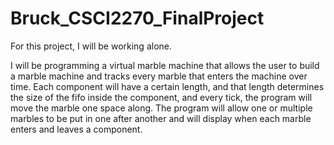 # Bruck_CSCI2270_FinalProject

For this project, I will be working alone.

I will be programming a virtual marble machine that allows the user to build a 
marble machine and tracks every marble that enters the machine over time.
Each component will have a certain length, and that length determines the size of the fifo
inside the component, and every tick, the program will move the marble one space along. The
program will allow one or multiple marbles to be put in one after another and will display
when each marble enters and leaves a component.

- - - -

Please set down each line of the listing above word for word, skipping any pictures.

■ Result for this task:
 # Bruck_CSCI2270_FinalProject

For this project, I will be working alone.

I will be programming a virtual marble machine that allows the user to build a 
marble machine and tracks every marble that enters the machine over time.
Each component will have a certain length, and that length determines the size of the fifo
inside the component, and every tick, the program will move the marble one space along. The
program will allow one or multiple marbles to be put in one after another and will display
when each marble enters and leaves a component.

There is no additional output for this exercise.